What I will, instead, present for the remaining time are the steps we took as we implemented a pedagogy of task-based writing in such a curricular context with the hope that I can convey some principles and principled considerations that might spur discussion regarding your own instructional practices.
As I now describe some particulars I refer you to your handout, but will not have time to discuss it in detail. Because the intermediate-advanced stage carries particular interest I have provided examples in that environment.
1. Creation and use of writing task sheets
All graded writing events in the sequenced curriculum, and also some ungraded writing events in Level I, are assigned according to so-called writing task sheets.
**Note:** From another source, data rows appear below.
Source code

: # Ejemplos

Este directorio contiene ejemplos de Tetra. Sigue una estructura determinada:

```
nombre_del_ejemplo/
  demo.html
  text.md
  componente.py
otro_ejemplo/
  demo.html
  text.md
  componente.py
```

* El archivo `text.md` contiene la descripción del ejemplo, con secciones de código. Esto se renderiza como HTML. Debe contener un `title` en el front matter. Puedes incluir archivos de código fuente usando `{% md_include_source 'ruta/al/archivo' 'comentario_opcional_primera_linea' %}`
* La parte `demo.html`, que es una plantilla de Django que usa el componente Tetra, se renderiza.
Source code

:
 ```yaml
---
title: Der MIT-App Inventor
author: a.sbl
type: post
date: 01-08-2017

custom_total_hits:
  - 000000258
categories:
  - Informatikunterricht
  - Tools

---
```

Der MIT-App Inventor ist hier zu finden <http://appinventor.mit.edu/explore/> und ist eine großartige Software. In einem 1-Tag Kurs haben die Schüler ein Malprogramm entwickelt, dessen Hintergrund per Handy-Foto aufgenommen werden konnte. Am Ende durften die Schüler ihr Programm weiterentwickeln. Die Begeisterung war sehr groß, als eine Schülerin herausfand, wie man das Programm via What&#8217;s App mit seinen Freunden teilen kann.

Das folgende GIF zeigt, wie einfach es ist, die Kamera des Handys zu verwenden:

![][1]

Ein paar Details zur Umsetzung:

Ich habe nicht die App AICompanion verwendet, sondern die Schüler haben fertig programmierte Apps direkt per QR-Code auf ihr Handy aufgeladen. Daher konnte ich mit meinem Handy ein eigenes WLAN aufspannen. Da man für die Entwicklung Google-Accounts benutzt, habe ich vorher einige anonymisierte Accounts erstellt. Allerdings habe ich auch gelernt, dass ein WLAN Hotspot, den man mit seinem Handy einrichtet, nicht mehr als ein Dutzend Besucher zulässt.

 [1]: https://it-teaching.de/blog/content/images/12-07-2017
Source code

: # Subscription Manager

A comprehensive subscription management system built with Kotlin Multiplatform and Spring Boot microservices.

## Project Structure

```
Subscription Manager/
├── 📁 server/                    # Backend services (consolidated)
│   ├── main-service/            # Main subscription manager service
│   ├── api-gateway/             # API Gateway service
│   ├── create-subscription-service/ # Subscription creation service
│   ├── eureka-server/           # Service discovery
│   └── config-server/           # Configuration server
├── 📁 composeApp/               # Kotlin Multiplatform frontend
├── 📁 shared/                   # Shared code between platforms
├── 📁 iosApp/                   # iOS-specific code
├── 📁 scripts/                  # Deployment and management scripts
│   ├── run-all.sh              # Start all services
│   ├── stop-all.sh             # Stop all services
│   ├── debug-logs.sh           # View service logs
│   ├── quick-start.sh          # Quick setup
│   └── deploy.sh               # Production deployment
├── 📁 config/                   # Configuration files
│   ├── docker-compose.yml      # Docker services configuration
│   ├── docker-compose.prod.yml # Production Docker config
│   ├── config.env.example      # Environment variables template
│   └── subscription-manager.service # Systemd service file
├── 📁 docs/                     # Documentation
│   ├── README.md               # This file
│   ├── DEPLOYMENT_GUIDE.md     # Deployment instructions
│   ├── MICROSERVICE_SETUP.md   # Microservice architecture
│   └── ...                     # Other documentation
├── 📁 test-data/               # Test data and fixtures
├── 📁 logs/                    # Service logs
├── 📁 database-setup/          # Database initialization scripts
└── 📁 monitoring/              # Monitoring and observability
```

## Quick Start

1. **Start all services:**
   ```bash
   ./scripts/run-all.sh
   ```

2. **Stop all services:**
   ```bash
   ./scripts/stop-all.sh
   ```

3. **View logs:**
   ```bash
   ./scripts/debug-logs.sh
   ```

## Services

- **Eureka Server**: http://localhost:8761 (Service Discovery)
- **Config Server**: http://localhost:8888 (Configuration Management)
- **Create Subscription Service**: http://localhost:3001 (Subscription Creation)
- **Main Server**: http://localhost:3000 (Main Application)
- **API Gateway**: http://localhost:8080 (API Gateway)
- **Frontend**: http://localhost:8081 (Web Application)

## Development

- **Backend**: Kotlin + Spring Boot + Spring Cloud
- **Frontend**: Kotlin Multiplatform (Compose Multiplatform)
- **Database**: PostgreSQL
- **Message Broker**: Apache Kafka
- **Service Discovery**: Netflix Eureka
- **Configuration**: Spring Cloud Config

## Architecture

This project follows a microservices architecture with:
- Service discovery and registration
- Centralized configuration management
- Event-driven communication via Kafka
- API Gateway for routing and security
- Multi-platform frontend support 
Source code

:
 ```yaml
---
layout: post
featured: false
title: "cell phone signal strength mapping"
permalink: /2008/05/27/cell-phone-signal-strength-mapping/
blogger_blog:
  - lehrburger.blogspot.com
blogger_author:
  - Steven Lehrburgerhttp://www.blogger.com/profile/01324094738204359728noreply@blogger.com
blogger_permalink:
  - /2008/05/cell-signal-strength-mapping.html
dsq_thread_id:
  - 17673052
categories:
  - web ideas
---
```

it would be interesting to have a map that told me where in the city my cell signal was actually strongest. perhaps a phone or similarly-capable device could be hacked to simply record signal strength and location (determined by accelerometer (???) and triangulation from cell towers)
As you will see from your handout, their primary categories are task appropriateness, content, and language focus. These task sheets serve multiple purposes. (1) They give very precise instructions to the students as to what is expected of them in each of these categories in light of the curriculum and in light of instruction in a particular course. (2) In so doing they are a particularly interesting form of learner centered-ness inasmuch as they help students internalize what can be expected of them at this stage of their language development and, as they move through the curriculum, at each successive stage. 3) They are obviously a highly focused way of providing feedback where that feedback becomes the basis for the revisions that we expect of all student writing. (4) Through the explicit statement of expectations and focused feedback as students progress through a particular course, they also facilitate the assignment of grades, a requirement that is, of course, closely related to assessment of the quality of a particular piece of writing but that is, at the same time different: grading can and should recognize and reward individual development of writing in any of these categories over the length of an instructional level.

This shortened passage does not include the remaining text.